Among the lines below, copy exactly those from the one with "Any officer may" through the one with "### Section 6.", counting both ends.

◇ ◇ ◇

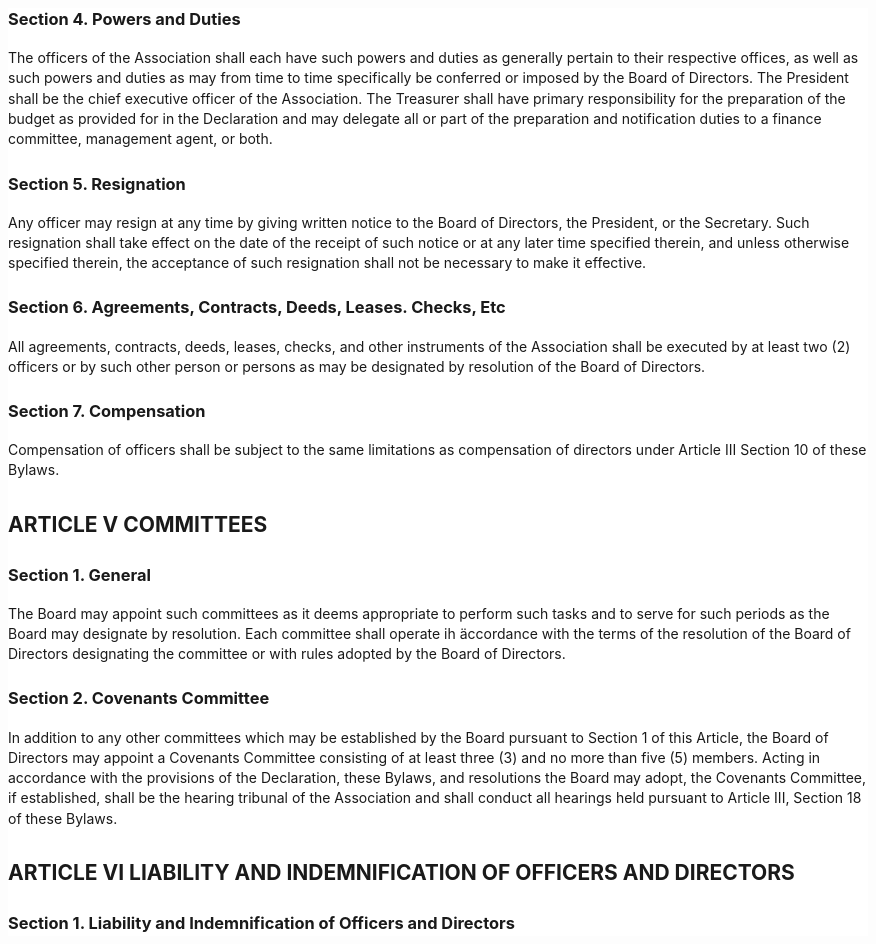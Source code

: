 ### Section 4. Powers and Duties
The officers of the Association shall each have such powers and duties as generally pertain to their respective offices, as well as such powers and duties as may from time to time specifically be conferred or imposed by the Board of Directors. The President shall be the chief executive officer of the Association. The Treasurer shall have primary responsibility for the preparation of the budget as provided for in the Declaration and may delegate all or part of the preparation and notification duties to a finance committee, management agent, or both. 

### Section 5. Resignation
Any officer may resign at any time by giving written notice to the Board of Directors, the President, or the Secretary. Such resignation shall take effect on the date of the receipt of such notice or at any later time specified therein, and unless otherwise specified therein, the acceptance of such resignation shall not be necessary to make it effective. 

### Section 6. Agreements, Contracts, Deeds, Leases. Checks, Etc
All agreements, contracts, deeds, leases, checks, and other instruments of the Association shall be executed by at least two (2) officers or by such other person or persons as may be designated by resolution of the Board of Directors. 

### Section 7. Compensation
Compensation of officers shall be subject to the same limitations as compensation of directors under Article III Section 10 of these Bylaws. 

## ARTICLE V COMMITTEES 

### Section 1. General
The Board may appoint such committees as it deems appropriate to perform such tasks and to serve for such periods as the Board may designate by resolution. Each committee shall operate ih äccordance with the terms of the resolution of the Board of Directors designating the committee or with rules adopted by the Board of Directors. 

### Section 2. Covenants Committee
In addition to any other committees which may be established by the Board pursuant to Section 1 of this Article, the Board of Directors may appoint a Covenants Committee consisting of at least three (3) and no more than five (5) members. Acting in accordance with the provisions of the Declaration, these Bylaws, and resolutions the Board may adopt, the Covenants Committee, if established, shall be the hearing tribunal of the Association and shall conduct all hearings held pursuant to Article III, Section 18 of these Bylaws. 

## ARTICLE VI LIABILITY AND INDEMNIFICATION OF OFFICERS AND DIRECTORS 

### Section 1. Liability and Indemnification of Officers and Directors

◇ ◇ ◇

- **REPLY**
Any officer may resign at any time by giving written notice to the Board of Directors, the President, or the Secretary. Such resignation shall take effect on the date of the receipt of such notice or at any later time specified therein, and unless otherwise specified therein, the acceptance of such resignation shall not be necessary to make it effective. 

### Section 6. Agreements, Contracts, Deeds, Leases. Checks, Etc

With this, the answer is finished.